[Saved data entries]
-----
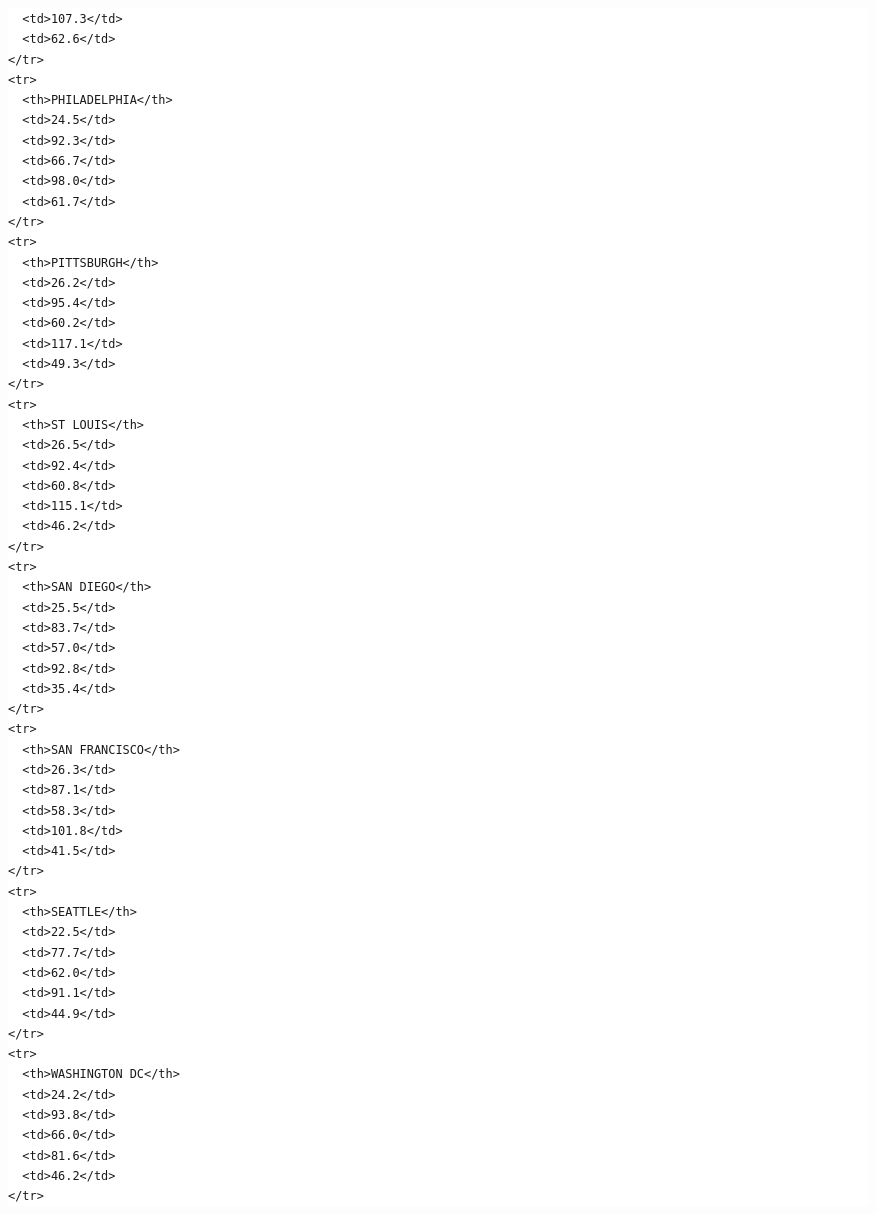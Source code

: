       <td>107.3</td>
      <td>62.6</td>
    </tr>
    <tr>
      <th>PHILADELPHIA</th>
      <td>24.5</td>
      <td>92.3</td>
      <td>66.7</td>
      <td>98.0</td>
      <td>61.7</td>
    </tr>
    <tr>
      <th>PITTSBURGH</th>
      <td>26.2</td>
      <td>95.4</td>
      <td>60.2</td>
      <td>117.1</td>
      <td>49.3</td>
    </tr>
    <tr>
      <th>ST LOUIS</th>
      <td>26.5</td>
      <td>92.4</td>
      <td>60.8</td>
      <td>115.1</td>
      <td>46.2</td>
    </tr>
    <tr>
      <th>SAN DIEGO</th>
      <td>25.5</td>
      <td>83.7</td>
      <td>57.0</td>
      <td>92.8</td>
      <td>35.4</td>
    </tr>
    <tr>
      <th>SAN FRANCISCO</th>
      <td>26.3</td>
      <td>87.1</td>
      <td>58.3</td>
      <td>101.8</td>
      <td>41.5</td>
    </tr>
    <tr>
      <th>SEATTLE</th>
      <td>22.5</td>
      <td>77.7</td>
      <td>62.0</td>
      <td>91.1</td>
      <td>44.9</td>
    </tr>
    <tr>
      <th>WASHINGTON DC</th>
      <td>24.2</td>
      <td>93.8</td>
      <td>66.0</td>
      <td>81.6</td>
      <td>46.2</td>
    </tr>
  </tbody>
</table>
</div>
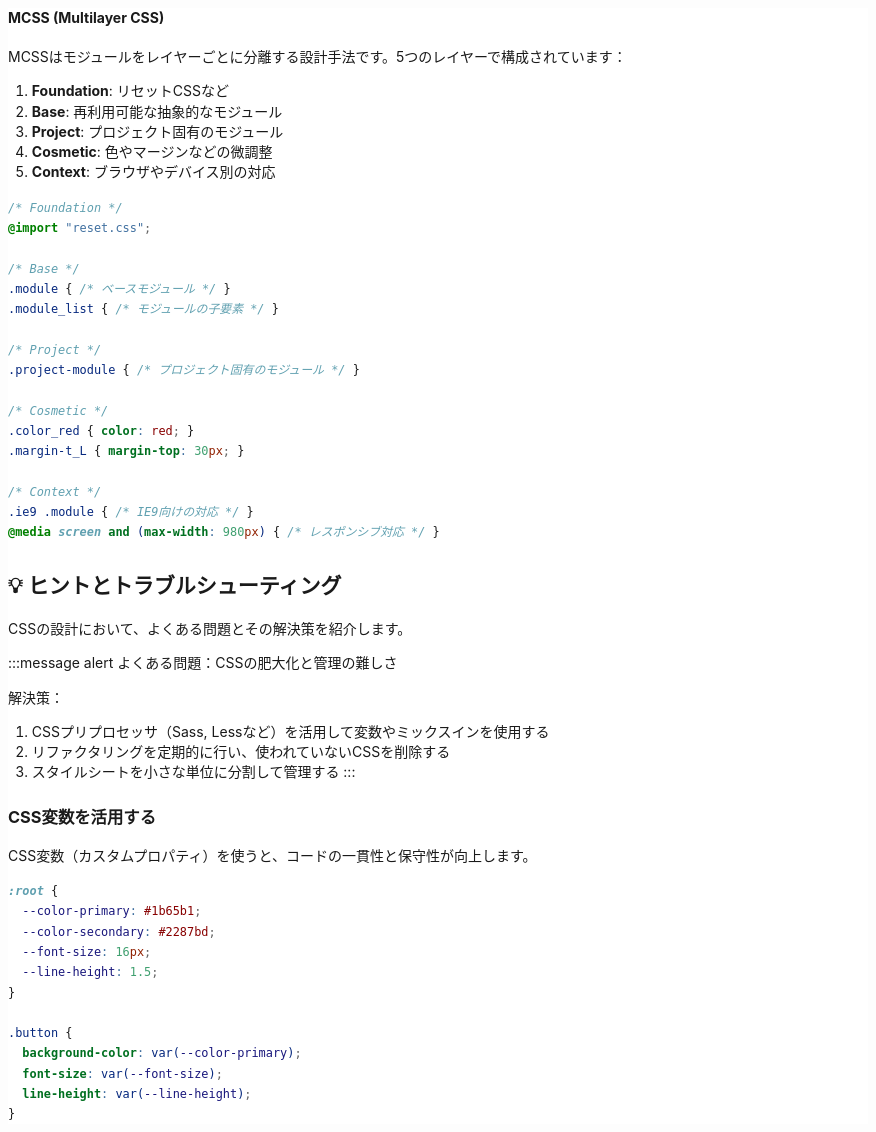 #### MCSS (Multilayer CSS)

MCSSはモジュールをレイヤーごとに分離する設計手法です。5つのレイヤーで構成されています：

1. **Foundation**: リセットCSSなど
2. **Base**: 再利用可能な抽象的なモジュール
3. **Project**: プロジェクト固有のモジュール
4. **Cosmetic**: 色やマージンなどの微調整
5. **Context**: ブラウザやデバイス別の対応

```css
/* Foundation */
@import "reset.css";

/* Base */
.module { /* ベースモジュール */ }
.module_list { /* モジュールの子要素 */ }

/* Project */
.project-module { /* プロジェクト固有のモジュール */ }

/* Cosmetic */
.color_red { color: red; }
.margin-t_L { margin-top: 30px; }

/* Context */
.ie9 .module { /* IE9向けの対応 */ }
@media screen and (max-width: 980px) { /* レスポンシブ対応 */ }
```

## 💡 ヒントとトラブルシューティング

CSSの設計において、よくある問題とその解決策を紹介します。

:::message alert
よくある問題：CSSの肥大化と管理の難しさ

解決策：

1. CSSプリプロセッサ（Sass, Lessなど）を活用して変数やミックスインを使用する
2. リファクタリングを定期的に行い、使われていないCSSを削除する
3. スタイルシートを小さな単位に分割して管理する
:::

### CSS変数を活用する

CSS変数（カスタムプロパティ）を使うと、コードの一貫性と保守性が向上します。

```css
:root {
  --color-primary: #1b65b1;
  --color-secondary: #2287bd;
  --font-size: 16px;
  --line-height: 1.5;
}

.button {
  background-color: var(--color-primary);
  font-size: var(--font-size);
  line-height: var(--line-height);
}
```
-----
* **WHAT THE EXERCISE ASKS**
The answer must consist of every line from the data that holds the string "size".

* **WRITTEN ANSWER**
  --font-size: 16px;
  font-size: var(--font-size);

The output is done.